» **Work instruction**
Word for word, repeat the records, leaving every picture behind.

[Excerpts from a dataset]
━━━━━━━━━━

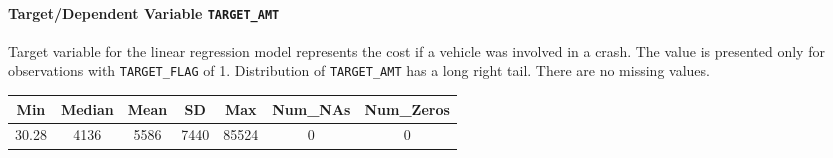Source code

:\documentclass[]{article}
\let\oldparagraph\paragraph
\renewcommand{\paragraph}[1]{\oldparagraph{#1}\mbox{}}
\begin{document}
\paragraph{\texorpdfstring{Target/Dependent Variable
\texttt{TARGET\_AMT}}{Target/Dependent Variable TARGET\_AMT}}\label{targetdependent-variable-target_amt}

Target variable for the linear regression model represents the cost if a
vehicle was involved in a crash. The value is presented only for
observations with \texttt{TARGET\_FLAG} of 1. Distribution of
\texttt{TARGET\_AMT} has a long right tail. There are no missing values.

\begin{longtable}[]{@{}ccccccc@{}}
\toprule
\begin{minipage}[b]{0.09\columnwidth}\centering\strut
Min\strut
\end{minipage} & \begin{minipage}[b]{0.10\columnwidth}\centering\strut
Median\strut
\end{minipage} & \begin{minipage}[b]{0.08\columnwidth}\centering\strut
Mean\strut
\end{minipage} & \begin{minipage}[b]{0.08\columnwidth}\centering\strut
SD\strut
\end{minipage} & \begin{minipage}[b]{0.09\columnwidth}\centering\strut
Max\strut
\end{minipage} & \begin{minipage}[b]{0.11\columnwidth}\centering\strut
Num\_NAs\strut
\end{minipage} & \begin{minipage}[b]{0.12\columnwidth}\centering\strut
Num\_Zeros\strut
\end{minipage}\tabularnewline
\midrule
\endhead
\begin{minipage}[t]{0.09\columnwidth}\centering\strut
30.28\strut
\end{minipage} & \begin{minipage}[t]{0.10\columnwidth}\centering\strut
4136\strut
\end{minipage} & \begin{minipage}[t]{0.08\columnwidth}\centering\strut
5586\strut
\end{minipage} & \begin{minipage}[t]{0.08\columnwidth}\centering\strut
7440\strut
\end{minipage} & \begin{minipage}[t]{0.09\columnwidth}\centering\strut
85524\strut
\end{minipage} & \begin{minipage}[t]{0.11\columnwidth}\centering\strut
0\strut
\end{minipage} & \begin{minipage}[t]{0.12\columnwidth}\centering\strut
0\strut
\end{minipage}\tabularnewline
\bottomrule
\end{longtable}
\end{document}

━━━━━━━━━━

» **Answer to this exercise**
Source code

:\documentclass[]{article}
\let\oldparagraph\paragraph
\renewcommand{\paragraph}[1]{\oldparagraph{#1}\mbox{}}
\begin{document}
\paragraph{\texorpdfstring{Target/Dependent Variable
\texttt{TARGET\_AMT}}{Target/Dependent Variable TARGET\_AMT}}\label{targetdependent-variable-target_amt}

Target variable for the linear regression model represents the cost if a
vehicle was involved in a crash. The value is presented only for
observations with \texttt{TARGET\_FLAG} of 1. Distribution of
\texttt{TARGET\_AMT} has a long right tail. There are no missing values.

\begin{longtable}[]{@{}ccccccc@{}}
\toprule
\begin{minipage}[b]{0.09\columnwidth}\centering\strut
Min\strut
\end{minipage} & \begin{minipage}[b]{0.10\columnwidth}\centering\strut
Median\strut
\end{minipage} & \begin{minipage}[b]{0.08\columnwidth}\centering\strut
Mean\strut
\end{minipage} & \begin{minipage}[b]{0.08\columnwidth}\centering\strut
SD\strut
\end{minipage} & \begin{minipage}[b]{0.09\columnwidth}\centering\strut
Max\strut
\end{minipage} & \begin{minipage}[b]{0.11\columnwidth}\centering\strut
Num\_NAs\strut
\end{minipage} & \begin{minipage}[b]{0.12\columnwidth}\centering\strut
Num\_Zeros\strut
\end{minipage}\tabularnewline
\midrule
\endhead
\begin{minipage}[t]{0.09\columnwidth}\centering\strut
30.28\strut
\end{minipage} & \begin{minipage}[t]{0.10\columnwidth}\centering\strut
4136\strut
\end{minipage} & \begin{minipage}[t]{0.08\columnwidth}\centering\strut
5586\strut
\end{minipage} & \begin{minipage}[t]{0.08\columnwidth}\centering\strut
7440\strut
\end{minipage} & \begin{minipage}[t]{0.09\columnwidth}\centering\strut
85524\strut
\end{minipage} & \begin{minipage}[t]{0.11\columnwidth}\centering\strut
0\strut
\end{minipage} & \begin{minipage}[t]{0.12\columnwidth}\centering\strut
0\strut
\end{minipage}\tabularnewline
\bottomrule
\end{longtable}
\end{document}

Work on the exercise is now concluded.